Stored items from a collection
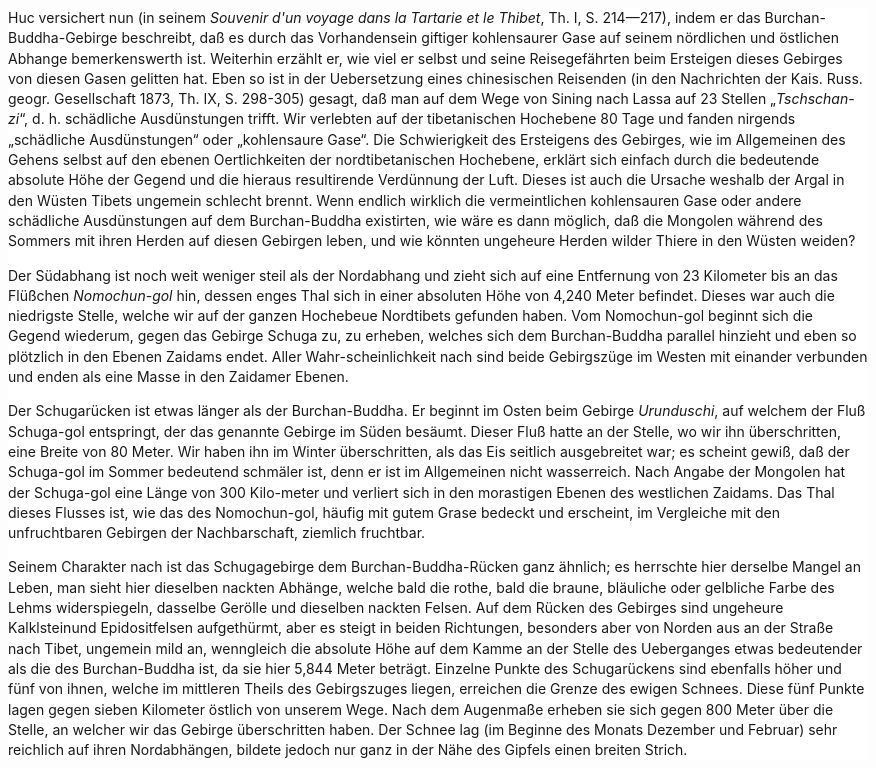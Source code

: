 Huc versichert nun (in seinem *Souvenir d'un voyage dans la Tartarie et le
Thibet*, Th. I, S. 214—217), indem er das Burchan-Buddha-Gebirge beschreibt, daß
es durch das Vorhandensein giftiger kohlensaurer Gase auf seinem nördlichen und
östlichen Abhange bemerkenswerth ist. Weiterhin erzählt er, wie viel er selbst
und seine Reisegefährten beim Ersteigen dieses Gebirges von diesen Gasen
gelitten hat. Eben so ist in der Uebersetzung eines chinesischen Reisenden (in
den Nachrichten der Kais. Russ. geogr. Gesellschaft 1873, Th. IX, S. 298-305)
gesagt, daß man auf dem Wege von Sining nach Lassa auf 23 Stellen
„*Tschschan-zi*“, d. h. schädliche Ausdünstungen trifft. Wir verlebten auf der
tibetanischen Hochebene 80 Tage und fanden nirgends „schädliche Ausdünstungen“
oder „kohlensaure Gase“. Die Schwierigkeit des Ersteigens des Gebirges, wie im
Allgemeinen des Gehens selbst auf den ebenen Oertlichkeiten der
nordtibetanischen Hochebene, erklärt sich einfach durch die bedeutende absolute
Höhe der Gegend und die hieraus resultirende Verdünnung der Luft. Dieses ist
auch die Ursache weshalb der Argal in den Wüsten Tibets ungemein schlecht
brennt. Wenn endlich wirklich die vermeintlichen kohlensauren Gase oder andere
schädliche Ausdünstungen auf dem Burchan-Buddha existirten, wie wäre es dann
möglich, daß die Mongolen während des Sommers mit ihren Herden auf diesen
Gebirgen leben, und wie könnten ungeheure Herden wilder Thiere in den Wüsten
weiden?

Der Südabhang ist noch weit weniger steil als der Nordabhang und zieht sich auf
eine Entfernung von 23 Kilometer bis an das Flüßchen *Nomochun-gol* hin, dessen
enges Thal sich in einer absoluten Höhe von 4,240 Meter befindet. Dieses war
auch die niedrigste Stelle, welche wir auf der ganzen Hochebeue Nordtibets
gefunden haben. Vom Nomochun-gol beginnt sich die Gegend wiederum, gegen das
Gebirge Schuga zu, zu erheben, welches sich dem Burchan-Buddha parallel hinzieht
und eben so plötzlich in den Ebenen Zaidams endet. Aller Wahr-scheinlichkeit
nach sind beide Gebirgszüge im Westen mit einander verbunden und enden als eine
Masse in den Zaidamer Ebenen.

Der Schugarücken ist etwas länger als der Burchan-Buddha. Er beginnt im Osten
beim Gebirge *Urunduschi*, auf welchem der Fluß Schuga-gol entspringt, der das
genannte Gebirge im Süden besäumt. Dieser Fluß hatte an der Stelle, wo wir ihn
überschritten, eine Breite von 80 Meter. Wir haben ihn im Winter überschritten,
als das Eis seitlich ausgebreitet war; es scheint gewiß, daß der Schuga-gol im
Sommer bedeutend schmäler ist, denn er ist im Allgemeinen nicht wasserreich.
Nach Angabe der Mongolen hat der Schuga-gol eine Länge von 300 Kilo-meter und
verliert sich in den morastigen Ebenen des westlichen Zaidams. Das Thal dieses
Flusses ist, wie das des Nomochun-gol, häufig mit gutem Grase bedeckt und
erscheint, im Vergleiche mit den unfruchtbaren Gebirgen der Nachbarschaft,
ziemlich fruchtbar.

Seinem Charakter nach ist das Schugagebirge dem Burchan-Buddha-Rücken ganz
ähnlich; es herrschte hier derselbe Mangel an Leben, man sieht hier dieselben
nackten Abhänge, welche bald die rothe, bald die braune, bläuliche oder
gelbliche Farbe des Lehms widerspiegeln, dasselbe Gerölle und dieselben nackten
Felsen. Auf dem Rücken des Gebirges sind ungeheure Kalklsteinund Epidositfelsen
aufgethürmt, aber es steigt in beiden Richtungen, besonders aber von Norden aus
an der Straße nach Tibet, ungemein mild an, wenngleich die absolute Höhe auf dem
Kamme an der Stelle des Ueberganges etwas bedeutender als die des Burchan-Buddha
ist, da sie hier 5,844 Meter beträgt. Einzelne Punkte des Schugarückens sind
ebenfalls höher und fünf von ihnen, welche im mittleren Theils des Gebirgszuges
liegen, erreichen die Grenze des ewigen Schnees. Diese fünf Punkte lagen gegen
sieben Kilometer östlich von unserem Wege. Nach dem Augenmaße erheben sie sich
gegen 800 Meter über die Stelle, an welcher wir das Gebirge überschritten haben.
Der Schnee lag (im Beginne des Monats Dezember und Februar) sehr reichlich auf
ihren Nordabhängen, bildete jedoch nur ganz in der Nähe des Gipfels einen
breiten Strich.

## What is needed
Take the lines above from the one containing "auch die niedrigste" down to the one containing "Sommer bedeutend schmäler", and transcribe them exactly, both ends included.

## Written answer
auch die niedrigste Stelle, welche wir auf der ganzen Hochebeue Nordtibets
gefunden haben. Vom Nomochun-gol beginnt sich die Gegend wiederum, gegen das
Gebirge Schuga zu, zu erheben, welches sich dem Burchan-Buddha parallel hinzieht
und eben so plötzlich in den Ebenen Zaidams endet. Aller Wahr-scheinlichkeit
nach sind beide Gebirgszüge im Westen mit einander verbunden und enden als eine
Masse in den Zaidamer Ebenen.

Der Schugarücken ist etwas länger als der Burchan-Buddha. Er beginnt im Osten
beim Gebirge *Urunduschi*, auf welchem der Fluß Schuga-gol entspringt, der das
genannte Gebirge im Süden besäumt. Dieser Fluß hatte an der Stelle, wo wir ihn
überschritten, eine Breite von 80 Meter. Wir haben ihn im Winter überschritten,
als das Eis seitlich ausgebreitet war; es scheint gewiß, daß der Schuga-gol im
Sommer bedeutend schmäler ist, denn er ist im Allgemeinen nicht wasserreich.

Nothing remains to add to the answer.